State how many lines in the records below include the word "https". Give nothing but that number.

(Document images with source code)
BEGIN
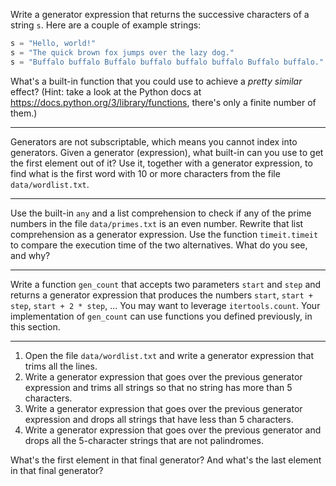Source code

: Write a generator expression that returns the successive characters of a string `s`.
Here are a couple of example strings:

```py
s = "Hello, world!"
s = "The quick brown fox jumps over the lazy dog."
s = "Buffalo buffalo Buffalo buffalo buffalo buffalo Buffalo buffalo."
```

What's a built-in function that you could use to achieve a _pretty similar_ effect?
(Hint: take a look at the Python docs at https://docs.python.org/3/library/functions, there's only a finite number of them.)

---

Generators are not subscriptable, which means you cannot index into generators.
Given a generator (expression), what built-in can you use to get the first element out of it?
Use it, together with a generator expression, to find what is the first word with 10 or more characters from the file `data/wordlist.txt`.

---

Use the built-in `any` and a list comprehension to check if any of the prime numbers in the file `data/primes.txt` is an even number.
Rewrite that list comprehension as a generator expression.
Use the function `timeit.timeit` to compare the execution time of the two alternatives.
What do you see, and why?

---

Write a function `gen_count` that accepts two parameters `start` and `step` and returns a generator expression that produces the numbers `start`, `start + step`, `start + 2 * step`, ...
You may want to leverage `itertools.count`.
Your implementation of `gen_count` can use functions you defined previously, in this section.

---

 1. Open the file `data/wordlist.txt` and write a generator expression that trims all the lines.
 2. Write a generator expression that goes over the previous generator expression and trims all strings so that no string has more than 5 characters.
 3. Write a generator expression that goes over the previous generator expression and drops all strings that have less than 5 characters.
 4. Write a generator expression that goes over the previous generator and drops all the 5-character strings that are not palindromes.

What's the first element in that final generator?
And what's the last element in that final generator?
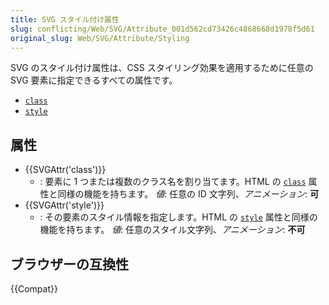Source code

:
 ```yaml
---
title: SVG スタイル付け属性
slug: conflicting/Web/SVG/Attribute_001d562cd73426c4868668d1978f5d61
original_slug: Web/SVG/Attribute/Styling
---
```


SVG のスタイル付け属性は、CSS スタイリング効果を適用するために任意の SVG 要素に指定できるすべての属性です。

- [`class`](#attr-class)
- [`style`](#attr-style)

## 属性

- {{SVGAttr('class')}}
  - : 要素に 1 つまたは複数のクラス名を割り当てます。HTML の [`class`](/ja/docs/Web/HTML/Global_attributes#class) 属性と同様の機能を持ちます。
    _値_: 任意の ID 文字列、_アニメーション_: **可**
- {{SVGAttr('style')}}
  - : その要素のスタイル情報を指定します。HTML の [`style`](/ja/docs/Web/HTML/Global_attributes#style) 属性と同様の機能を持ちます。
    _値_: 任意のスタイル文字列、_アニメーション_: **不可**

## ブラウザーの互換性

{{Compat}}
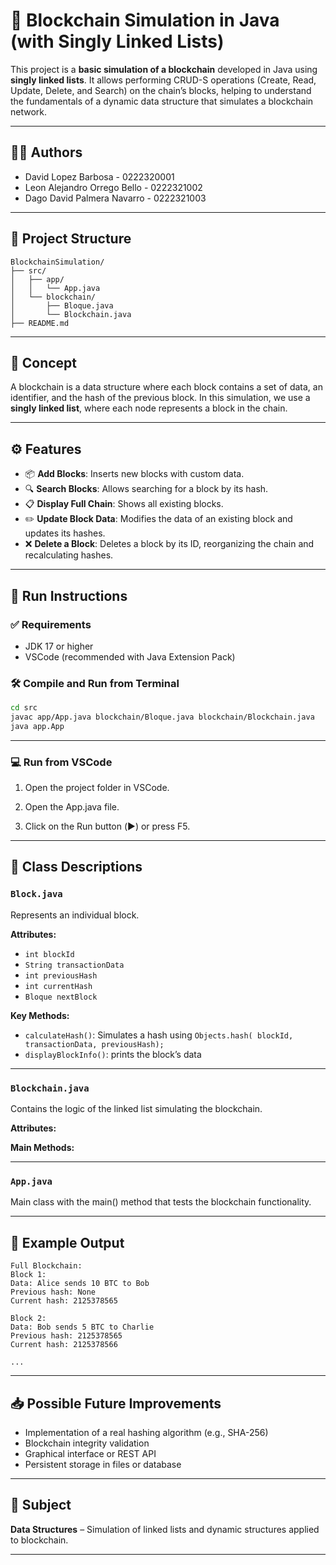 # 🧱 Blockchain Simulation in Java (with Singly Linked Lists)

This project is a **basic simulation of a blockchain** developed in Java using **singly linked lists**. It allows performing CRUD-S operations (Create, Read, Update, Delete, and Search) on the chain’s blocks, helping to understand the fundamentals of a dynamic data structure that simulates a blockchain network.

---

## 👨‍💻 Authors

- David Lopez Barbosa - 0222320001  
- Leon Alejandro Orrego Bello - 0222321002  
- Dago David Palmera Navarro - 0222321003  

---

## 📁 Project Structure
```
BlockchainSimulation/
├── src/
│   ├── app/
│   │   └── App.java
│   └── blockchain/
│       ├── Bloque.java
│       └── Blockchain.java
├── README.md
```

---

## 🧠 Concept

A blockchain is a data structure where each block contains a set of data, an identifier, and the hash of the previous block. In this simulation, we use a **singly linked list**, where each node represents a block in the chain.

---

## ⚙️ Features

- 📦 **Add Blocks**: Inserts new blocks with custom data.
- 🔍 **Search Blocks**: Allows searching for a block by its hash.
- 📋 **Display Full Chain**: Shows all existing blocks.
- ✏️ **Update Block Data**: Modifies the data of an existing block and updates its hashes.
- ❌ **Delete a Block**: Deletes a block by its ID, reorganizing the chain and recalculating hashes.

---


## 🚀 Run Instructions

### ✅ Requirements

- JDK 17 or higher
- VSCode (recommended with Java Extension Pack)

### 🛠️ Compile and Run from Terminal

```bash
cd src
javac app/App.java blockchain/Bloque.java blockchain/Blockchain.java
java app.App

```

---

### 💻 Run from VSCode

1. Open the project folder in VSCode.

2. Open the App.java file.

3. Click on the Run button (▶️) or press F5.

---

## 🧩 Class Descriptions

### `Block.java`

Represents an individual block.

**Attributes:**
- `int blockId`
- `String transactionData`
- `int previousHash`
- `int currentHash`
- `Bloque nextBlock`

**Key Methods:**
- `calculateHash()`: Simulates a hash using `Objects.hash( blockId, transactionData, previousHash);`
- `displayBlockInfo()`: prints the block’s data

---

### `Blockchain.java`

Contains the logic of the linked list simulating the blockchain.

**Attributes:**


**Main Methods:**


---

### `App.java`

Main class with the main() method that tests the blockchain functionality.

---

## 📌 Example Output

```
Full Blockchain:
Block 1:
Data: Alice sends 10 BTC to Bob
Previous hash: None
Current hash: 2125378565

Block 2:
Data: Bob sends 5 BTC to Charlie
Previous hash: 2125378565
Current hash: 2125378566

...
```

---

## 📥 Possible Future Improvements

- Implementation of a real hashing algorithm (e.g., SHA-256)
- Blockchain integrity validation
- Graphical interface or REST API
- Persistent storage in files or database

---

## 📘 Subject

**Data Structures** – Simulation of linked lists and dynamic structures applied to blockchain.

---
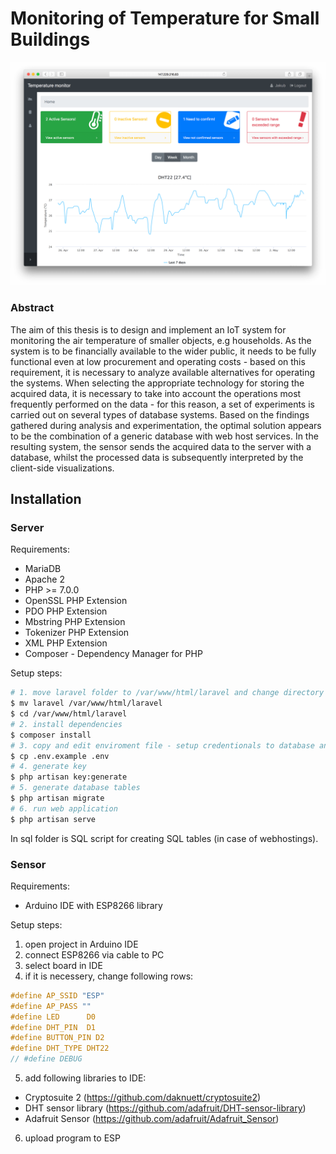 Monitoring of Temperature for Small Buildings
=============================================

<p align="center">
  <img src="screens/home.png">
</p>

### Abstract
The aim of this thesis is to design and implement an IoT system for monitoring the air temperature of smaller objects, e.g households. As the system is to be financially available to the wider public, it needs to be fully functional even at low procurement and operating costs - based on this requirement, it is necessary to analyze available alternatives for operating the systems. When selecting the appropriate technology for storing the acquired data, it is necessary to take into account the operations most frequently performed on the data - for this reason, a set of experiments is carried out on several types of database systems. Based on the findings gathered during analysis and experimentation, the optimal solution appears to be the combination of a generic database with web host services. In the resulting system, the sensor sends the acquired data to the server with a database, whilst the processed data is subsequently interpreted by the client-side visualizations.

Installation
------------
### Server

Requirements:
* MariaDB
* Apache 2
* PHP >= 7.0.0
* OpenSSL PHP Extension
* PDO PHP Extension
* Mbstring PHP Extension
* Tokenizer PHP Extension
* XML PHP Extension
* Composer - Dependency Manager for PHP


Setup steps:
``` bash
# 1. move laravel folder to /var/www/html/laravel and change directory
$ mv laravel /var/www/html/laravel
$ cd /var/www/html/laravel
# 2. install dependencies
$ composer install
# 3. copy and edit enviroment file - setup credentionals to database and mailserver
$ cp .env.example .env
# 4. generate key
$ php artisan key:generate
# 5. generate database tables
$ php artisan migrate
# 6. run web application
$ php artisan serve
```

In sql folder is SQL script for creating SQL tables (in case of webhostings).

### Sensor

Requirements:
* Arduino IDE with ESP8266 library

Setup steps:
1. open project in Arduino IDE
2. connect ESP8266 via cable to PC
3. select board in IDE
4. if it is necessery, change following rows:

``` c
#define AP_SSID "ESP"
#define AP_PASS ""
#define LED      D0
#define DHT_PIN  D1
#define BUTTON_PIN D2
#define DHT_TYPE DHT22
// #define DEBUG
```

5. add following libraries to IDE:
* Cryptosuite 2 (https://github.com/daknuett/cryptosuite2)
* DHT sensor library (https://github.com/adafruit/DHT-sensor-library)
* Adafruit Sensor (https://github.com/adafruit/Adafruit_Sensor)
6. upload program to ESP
END
Your response:
4